I also felt the film’s attempts to analyse the nature of art and performance were formulaic and even rather empty. Lindsay Duncan plays a chilly theatre critic, determined to destroy the play, and Keaton delivers well Riggan’s rant to her on using labels and presenting opinions as facts. There isn’t any counterbalance to this offered, no exploration of, for example, criticism can service art or how opinion guides our reception of what we perceive as good art. A heavy handed fantasy sequence has his Birdman alter ego addressing the camera directly “Look at these people, at their eyes... they're sparkling. They love this shit.” Yeah Alejandro we get it, we are shallow and deep down prefer action films than all this “ talky, depressing, philosophical bullshit” – hardly an original thought, and hardly framed originally though, is it? Do we really need to be whacked on the head with it? What point is this trying to make that we haven’t heard hundreds of times before?

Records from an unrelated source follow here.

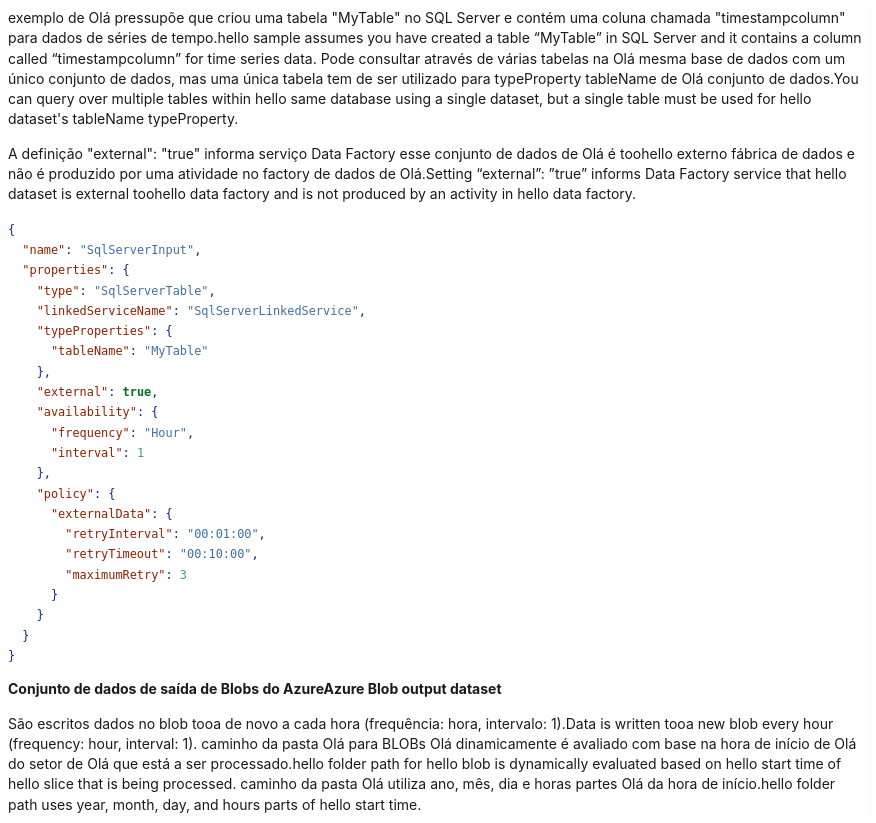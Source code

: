 <span data-ttu-id="0cd43-279">exemplo de Olá pressupõe que criou uma tabela "MyTable" no SQL Server e contém uma coluna chamada "timestampcolumn" para dados de séries de tempo.</span><span class="sxs-lookup"><span data-stu-id="0cd43-279">hello sample assumes you have created a table “MyTable” in SQL Server and it contains a column called “timestampcolumn” for time series data.</span></span> <span data-ttu-id="0cd43-280">Pode consultar através de várias tabelas na Olá mesma base de dados com um único conjunto de dados, mas uma única tabela tem de ser utilizado para typeProperty tableName de Olá conjunto de dados.</span><span class="sxs-lookup"><span data-stu-id="0cd43-280">You can query over multiple tables within hello same database using a single dataset, but a single table must be used for hello dataset's tableName typeProperty.</span></span>

<span data-ttu-id="0cd43-281">A definição "external": "true" informa serviço Data Factory esse conjunto de dados de Olá é toohello externo fábrica de dados e não é produzido por uma atividade no factory de dados de Olá.</span><span class="sxs-lookup"><span data-stu-id="0cd43-281">Setting “external”: ”true” informs Data Factory service that hello dataset is external toohello data factory and is not produced by an activity in hello data factory.</span></span>

```json
{
  "name": "SqlServerInput",
  "properties": {
    "type": "SqlServerTable",
    "linkedServiceName": "SqlServerLinkedService",
    "typeProperties": {
      "tableName": "MyTable"
    },
    "external": true,
    "availability": {
      "frequency": "Hour",
      "interval": 1
    },
    "policy": {
      "externalData": {
        "retryInterval": "00:01:00",
        "retryTimeout": "00:10:00",
        "maximumRetry": 3
      }
    }
  }
}
```
<span data-ttu-id="0cd43-282">**Conjunto de dados de saída de Blobs do Azure**</span><span class="sxs-lookup"><span data-stu-id="0cd43-282">**Azure Blob output dataset**</span></span>

<span data-ttu-id="0cd43-283">São escritos dados no blob tooa de novo a cada hora (frequência: hora, intervalo: 1).</span><span class="sxs-lookup"><span data-stu-id="0cd43-283">Data is written tooa new blob every hour (frequency: hour, interval: 1).</span></span> <span data-ttu-id="0cd43-284">caminho da pasta Olá para BLOBs Olá dinamicamente é avaliado com base na hora de início de Olá do setor de Olá que está a ser processado.</span><span class="sxs-lookup"><span data-stu-id="0cd43-284">hello folder path for hello blob is dynamically evaluated based on hello start time of hello slice that is being processed.</span></span> <span data-ttu-id="0cd43-285">caminho da pasta Olá utiliza ano, mês, dia e horas partes Olá da hora de início.</span><span class="sxs-lookup"><span data-stu-id="0cd43-285">hello folder path uses year, month, day, and hours parts of hello start time.</span></span>
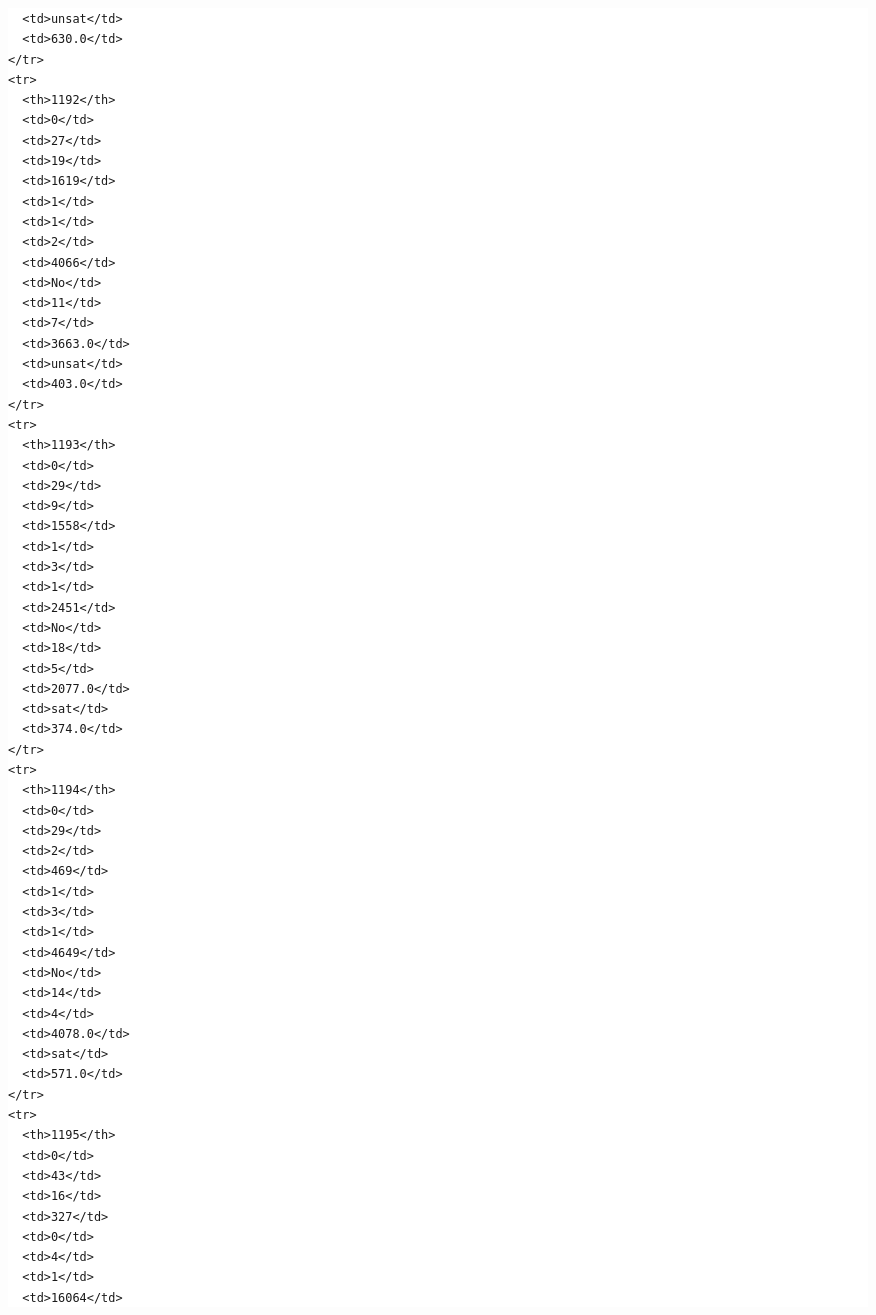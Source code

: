       <td>unsat</td>
      <td>630.0</td>
    </tr>
    <tr>
      <th>1192</th>
      <td>0</td>
      <td>27</td>
      <td>19</td>
      <td>1619</td>
      <td>1</td>
      <td>1</td>
      <td>2</td>
      <td>4066</td>
      <td>No</td>
      <td>11</td>
      <td>7</td>
      <td>3663.0</td>
      <td>unsat</td>
      <td>403.0</td>
    </tr>
    <tr>
      <th>1193</th>
      <td>0</td>
      <td>29</td>
      <td>9</td>
      <td>1558</td>
      <td>1</td>
      <td>3</td>
      <td>1</td>
      <td>2451</td>
      <td>No</td>
      <td>18</td>
      <td>5</td>
      <td>2077.0</td>
      <td>sat</td>
      <td>374.0</td>
    </tr>
    <tr>
      <th>1194</th>
      <td>0</td>
      <td>29</td>
      <td>2</td>
      <td>469</td>
      <td>1</td>
      <td>3</td>
      <td>1</td>
      <td>4649</td>
      <td>No</td>
      <td>14</td>
      <td>4</td>
      <td>4078.0</td>
      <td>sat</td>
      <td>571.0</td>
    </tr>
    <tr>
      <th>1195</th>
      <td>0</td>
      <td>43</td>
      <td>16</td>
      <td>327</td>
      <td>0</td>
      <td>4</td>
      <td>1</td>
      <td>16064</td>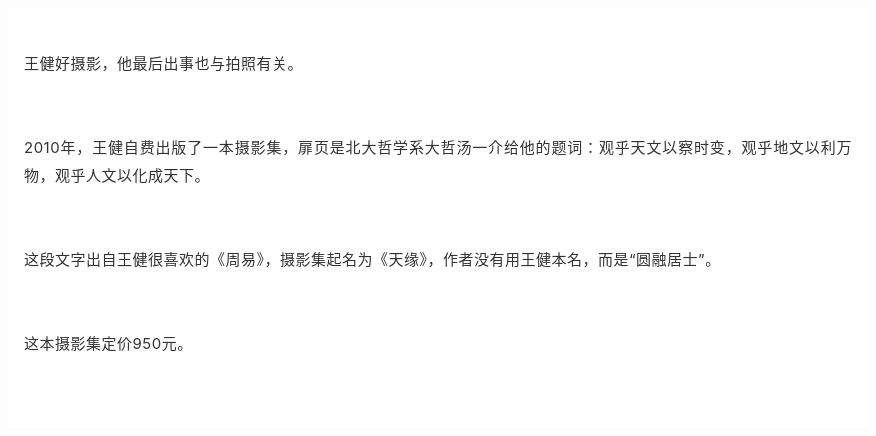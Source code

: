 <p style="max-width: 100%;min-height: 1em;text-align: justify;margin-left: 16px;margin-right: 16px;line-height: 2em;box-sizing: border-box !important;word-wrap: break-word !important;">
<span style="max-width: 100%;font-size: 15px;letter-spacing: 0.5px;box-sizing: border-box !important;word-wrap: break-word !important;">
<br style="max-width: 100%;box-sizing: border-box !important;word-wrap: break-word !important;"/>
</span>
</p>
</section>
</section>
</section>
</section>
</section>
<p style="max-width: 100%;min-height: 1em;caret-color: rgb(51, 51, 51);color: rgb(51, 51, 51);text-align: justify;margin-left: 16px;margin-right: 16px;line-height: 2em;">
<span style="max-width: 100%;font-size: 15px;letter-spacing: 0.5px;box-sizing: border-box !important;word-wrap: break-word !important;">
          王健好摄影，他最后出事也与拍照有关。
         </span>
</p>
<p style="max-width: 100%;min-height: 1em;caret-color: rgb(51, 51, 51);color: rgb(51, 51, 51);text-align: justify;margin-left: 16px;margin-right: 16px;line-height: 2em;">
<span style="font-size: 15px;letter-spacing: 0.5px;">
<br/>
</span>
</p>
<p style="max-width: 100%;min-height: 1em;caret-color: rgb(51, 51, 51);color: rgb(51, 51, 51);text-align: justify;margin-left: 16px;margin-right: 16px;line-height: 2em;">
<span style="font-size: 15px;letter-spacing: 0.5px;">
          2010年，王健自费出版了一本摄影集，扉页是北大哲学系大哲汤一介给他的题词：观乎天文以察时变，观乎地文以利万物，观乎人文以化成天下。
         </span>
</p>
<p style="max-width: 100%;min-height: 1em;caret-color: rgb(51, 51, 51);color: rgb(51, 51, 51);text-align: justify;margin-left: 16px;margin-right: 16px;line-height: 2em;">
<span style="font-size: 15px;letter-spacing: 0.5px;">
<br/>
</span>
</p>
<p style="max-width: 100%;min-height: 1em;caret-color: rgb(51, 51, 51);color: rgb(51, 51, 51);text-align: justify;margin-left: 16px;margin-right: 16px;line-height: 2em;">
<span style="font-size: 15px;letter-spacing: 0.5px;">
          这段文字出自王健很喜欢的《周易》，摄影集起名为《天缘》，作者没有用王健本名，而是“圆融居士”。
         </span>
</p>
<p style="max-width: 100%;min-height: 1em;caret-color: rgb(51, 51, 51);color: rgb(51, 51, 51);text-align: justify;margin-left: 16px;margin-right: 16px;line-height: 2em;">
<span style="font-size: 15px;letter-spacing: 0.5px;">
<br/>
</span>
</p>
<p style="max-width: 100%;min-height: 1em;caret-color: rgb(51, 51, 51);color: rgb(51, 51, 51);text-align: justify;margin-left: 16px;margin-right: 16px;line-height: 2em;">
<span style="font-size: 15px;letter-spacing: 0.5px;">
          这本摄影集定价950元。
         </span>
</p>
<p style="max-width: 100%;min-height: 1em;caret-color: rgb(51, 51, 51);color: rgb(51, 51, 51);text-align: justify;margin-left: 16px;margin-right: 16px;line-height: 2em;">
<span style="font-size: 15px;letter-spacing: 0.5px;">
<br/>
</span>
</p>
<p style="max-width: 100%;min-height: 1em;caret-color: rgb(51, 51, 51);color: rgb(51, 51, 51);text-align: justify;margin-left: 16px;margin-right: 16px;line-height: 2em;">
<span style="font-size: 15px;letter-spacing: 0.5px;">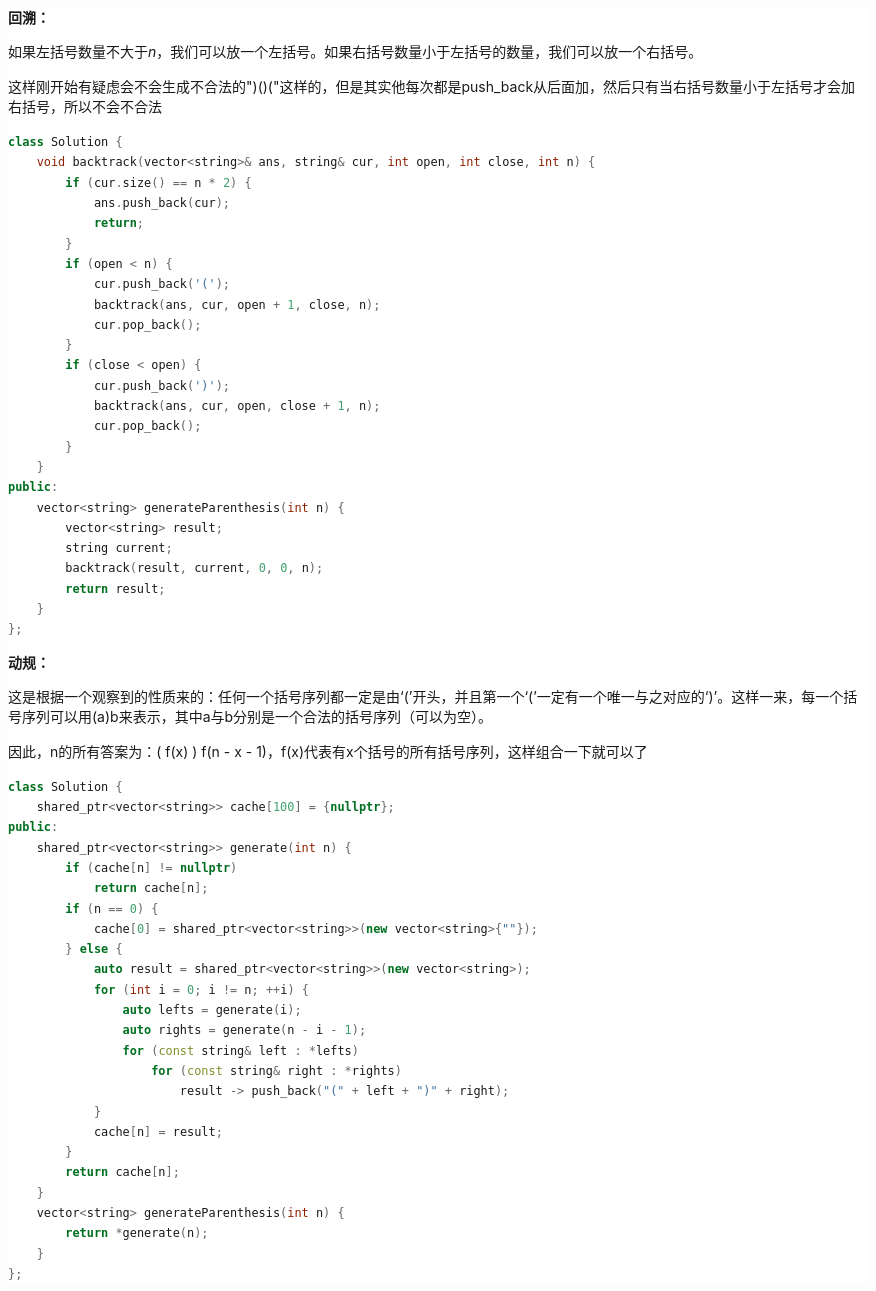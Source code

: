 **回溯：**

如果左括号数量不大于*n*，我们可以放一个左括号。如果右括号数量小于左括号的数量，我们可以放一个右括号。

这样刚开始有疑虑会不会生成不合法的")()("这样的，但是其实他每次都是push_back从后面加，然后只有当右括号数量小于左括号才会加右括号，所以不会不合法

```c++
class Solution {
    void backtrack(vector<string>& ans, string& cur, int open, int close, int n) {
        if (cur.size() == n * 2) {
            ans.push_back(cur);
            return;
        }
        if (open < n) {
            cur.push_back('(');
            backtrack(ans, cur, open + 1, close, n);
            cur.pop_back();
        }
        if (close < open) {
            cur.push_back(')');
            backtrack(ans, cur, open, close + 1, n);
            cur.pop_back();
        }
    }
public:
    vector<string> generateParenthesis(int n) {
        vector<string> result;
        string current;
        backtrack(result, current, 0, 0, n);
        return result;
    }
};
```

**动规：**

这是根据一个观察到的性质来的：任何一个括号序列都一定是由‘(’开头，并且第一个‘(’一定有一个唯一与之对应的‘)’。这样一来，每一个括号序列可以用(a)b来表示，其中a与b分别是一个合法的括号序列（可以为空）。

因此，n的所有答案为：( f(x) ) f(n - x - 1)，f(x)代表有x个括号的所有括号序列，这样组合一下就可以了

```c++
class Solution {
    shared_ptr<vector<string>> cache[100] = {nullptr};
public:
    shared_ptr<vector<string>> generate(int n) {
        if (cache[n] != nullptr)
            return cache[n];
        if (n == 0) {
            cache[0] = shared_ptr<vector<string>>(new vector<string>{""});
        } else {
            auto result = shared_ptr<vector<string>>(new vector<string>);
            for (int i = 0; i != n; ++i) {
                auto lefts = generate(i);
                auto rights = generate(n - i - 1);
                for (const string& left : *lefts)
                    for (const string& right : *rights)
                        result -> push_back("(" + left + ")" + right);
            }
            cache[n] = result;
        }
        return cache[n];
    }
    vector<string> generateParenthesis(int n) {
        return *generate(n);
    }
};
```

But then is it any wonder that it wants to try and make points about cinema rather than theatre? For a film set exclusively in a theatre, I don’t really feel that its makers really understand the pressures or nature of theatre. Instead, it merely stands in here as a short hand for “cultural worthiness” – Riggan might as well be making an independent film or writing a novel, theatre is just a counterpoint used for blockbuster films (a genre Iñárritu clearly does understand and has opinions on). Nothing in the film really seems to capture a real sense of backstage in a theatre or what putting on a play is like, for example Peter Yates’ film of The Dresser. There is no sense of the collaborative nature of the medium or its immediacy as a performance art - it's labelled as lazily as a vehicle for pretension and self loathing as criticism is for bitterness and failure.
The film also plays with the notion of Riggan’s (possibly) unhinged nature. Throughout the film we see him use superpowers – levitation, telekenesis, flight, control of fire. Along with his haunting by the Birdman character (done with a nice parody of the gravelly Christian Bale-Batman voice), it all ties into the possibility that Riggan is losing the ability to keep his real life and his career’s defining moment from merging into one another. The film’s ending builds on this, playfully suggesting some of what we have seen might have been real (though it also could be interpreted as a final dream sequence) – but I’m not sure what is gained by introducing these skills other than for visual flair. Riggan’s inner turmoil is never explored fully by the film and I don’t feel the film has the patience to explore his feelings or depression. As such, I find the open-ended ending doesn’t really add anything – it feels like it has been inserted to create debate, rather than acting as a culmination for your interpretation of the film, a la Inception say.
Phew. Birdman is by no means a bad film. It is a good one, but not a great one. It has much to admire, both on a technical and performance level, but (like Riggan) it is straining for an intellectual depth and thematic richness that simply isn’t there. It’s a showpiece, a brilliantly done one, really impressive to watch and it dazzles while it takes place – but there isn’t much to talk about afterwards. It is what it is. Compared to this year’s film-about-acting, La La Land, it’s both less charming and less profound, and has less to tell us about the compromises and struggles of real life. You can enjoy it, and it needs to be seen, but I can’t see it ageing well.